### Work required:
Would you repeat, exactly as given, the line with "## 4. Entity Relational Diagram" and every line after it to the end of the entries?

BEGIN Data supplied

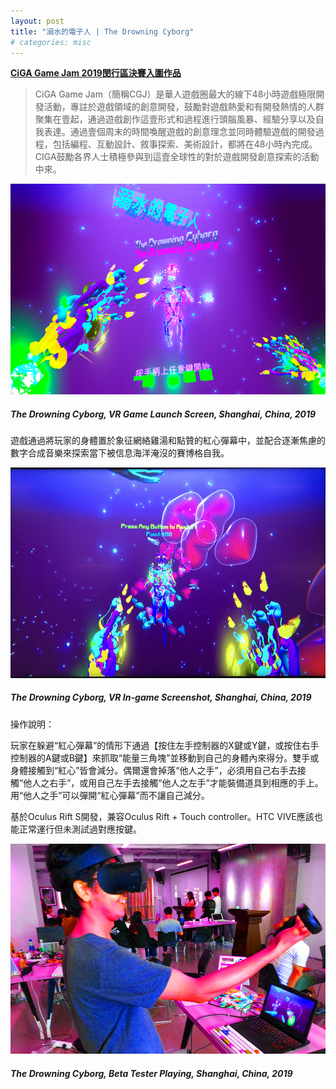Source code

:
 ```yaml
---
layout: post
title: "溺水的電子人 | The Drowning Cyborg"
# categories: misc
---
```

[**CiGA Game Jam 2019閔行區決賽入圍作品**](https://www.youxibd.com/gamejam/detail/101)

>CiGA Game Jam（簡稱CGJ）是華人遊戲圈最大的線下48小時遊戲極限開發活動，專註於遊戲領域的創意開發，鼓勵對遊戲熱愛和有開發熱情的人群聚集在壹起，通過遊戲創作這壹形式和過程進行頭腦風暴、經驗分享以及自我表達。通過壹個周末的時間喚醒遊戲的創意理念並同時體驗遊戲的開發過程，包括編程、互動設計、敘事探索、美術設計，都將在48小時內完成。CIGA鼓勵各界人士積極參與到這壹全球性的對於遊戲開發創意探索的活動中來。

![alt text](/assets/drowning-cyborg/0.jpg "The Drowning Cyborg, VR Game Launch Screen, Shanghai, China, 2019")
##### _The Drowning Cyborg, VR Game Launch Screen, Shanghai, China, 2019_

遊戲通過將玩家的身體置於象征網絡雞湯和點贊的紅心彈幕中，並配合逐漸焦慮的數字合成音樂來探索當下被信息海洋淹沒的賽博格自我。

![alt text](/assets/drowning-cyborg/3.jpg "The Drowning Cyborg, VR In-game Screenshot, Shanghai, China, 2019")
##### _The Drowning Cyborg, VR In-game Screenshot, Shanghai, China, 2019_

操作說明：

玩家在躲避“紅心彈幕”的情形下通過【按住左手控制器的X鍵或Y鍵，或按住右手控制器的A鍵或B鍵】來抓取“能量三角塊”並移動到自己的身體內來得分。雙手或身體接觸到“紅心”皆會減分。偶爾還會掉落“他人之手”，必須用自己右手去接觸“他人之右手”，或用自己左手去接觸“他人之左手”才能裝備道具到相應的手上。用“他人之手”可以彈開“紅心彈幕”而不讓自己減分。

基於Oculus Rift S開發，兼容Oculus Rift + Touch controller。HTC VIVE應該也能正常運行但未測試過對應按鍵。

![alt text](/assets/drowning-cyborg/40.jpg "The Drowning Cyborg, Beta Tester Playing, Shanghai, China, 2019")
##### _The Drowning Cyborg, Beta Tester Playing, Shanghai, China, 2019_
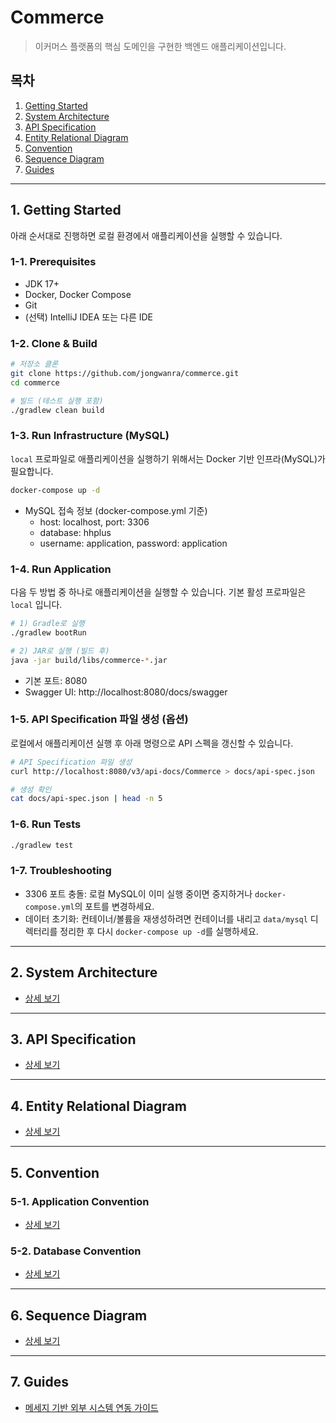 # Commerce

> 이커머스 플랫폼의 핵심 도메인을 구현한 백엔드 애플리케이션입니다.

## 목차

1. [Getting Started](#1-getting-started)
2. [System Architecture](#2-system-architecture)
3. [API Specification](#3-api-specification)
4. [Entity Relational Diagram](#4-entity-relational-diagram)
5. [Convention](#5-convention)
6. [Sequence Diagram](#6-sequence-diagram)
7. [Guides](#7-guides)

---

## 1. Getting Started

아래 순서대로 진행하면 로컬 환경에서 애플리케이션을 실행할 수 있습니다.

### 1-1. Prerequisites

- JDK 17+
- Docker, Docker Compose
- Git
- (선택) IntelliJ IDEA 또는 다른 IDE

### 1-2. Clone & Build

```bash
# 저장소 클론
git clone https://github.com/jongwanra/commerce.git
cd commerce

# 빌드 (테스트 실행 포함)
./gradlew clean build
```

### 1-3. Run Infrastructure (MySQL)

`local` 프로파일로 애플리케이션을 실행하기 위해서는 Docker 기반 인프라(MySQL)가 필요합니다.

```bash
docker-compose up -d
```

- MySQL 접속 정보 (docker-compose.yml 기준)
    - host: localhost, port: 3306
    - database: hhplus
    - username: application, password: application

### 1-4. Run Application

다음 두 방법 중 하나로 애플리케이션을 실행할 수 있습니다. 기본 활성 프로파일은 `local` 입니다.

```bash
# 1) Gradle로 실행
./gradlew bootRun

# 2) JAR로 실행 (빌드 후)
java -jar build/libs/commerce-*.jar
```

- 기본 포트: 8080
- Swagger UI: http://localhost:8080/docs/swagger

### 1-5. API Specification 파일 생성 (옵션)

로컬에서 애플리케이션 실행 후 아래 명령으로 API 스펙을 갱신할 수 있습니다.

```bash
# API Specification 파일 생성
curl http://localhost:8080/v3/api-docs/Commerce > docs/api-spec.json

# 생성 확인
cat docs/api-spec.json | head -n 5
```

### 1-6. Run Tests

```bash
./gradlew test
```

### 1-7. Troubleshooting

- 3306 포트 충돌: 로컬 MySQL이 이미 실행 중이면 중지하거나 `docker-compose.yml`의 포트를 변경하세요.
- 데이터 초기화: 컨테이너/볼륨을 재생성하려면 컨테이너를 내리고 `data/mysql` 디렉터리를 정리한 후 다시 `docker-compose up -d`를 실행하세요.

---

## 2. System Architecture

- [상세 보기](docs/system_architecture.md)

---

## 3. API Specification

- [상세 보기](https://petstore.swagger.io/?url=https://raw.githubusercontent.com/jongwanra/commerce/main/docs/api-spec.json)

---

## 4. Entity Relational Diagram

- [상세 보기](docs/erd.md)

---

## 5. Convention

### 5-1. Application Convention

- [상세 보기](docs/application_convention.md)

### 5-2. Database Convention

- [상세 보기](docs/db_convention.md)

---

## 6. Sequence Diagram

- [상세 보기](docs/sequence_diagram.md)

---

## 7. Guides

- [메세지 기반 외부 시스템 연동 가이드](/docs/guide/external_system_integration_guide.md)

END Data supplied

### Answer section:
## 4. Entity Relational Diagram

- [상세 보기](docs/erd.md)

---

## 5. Convention

### 5-1. Application Convention

- [상세 보기](docs/application_convention.md)

### 5-2. Database Convention

- [상세 보기](docs/db_convention.md)

---

## 6. Sequence Diagram

- [상세 보기](docs/sequence_diagram.md)

---

## 7. Guides

- [메세지 기반 외부 시스템 연동 가이드](/docs/guide/external_system_integration_guide.md)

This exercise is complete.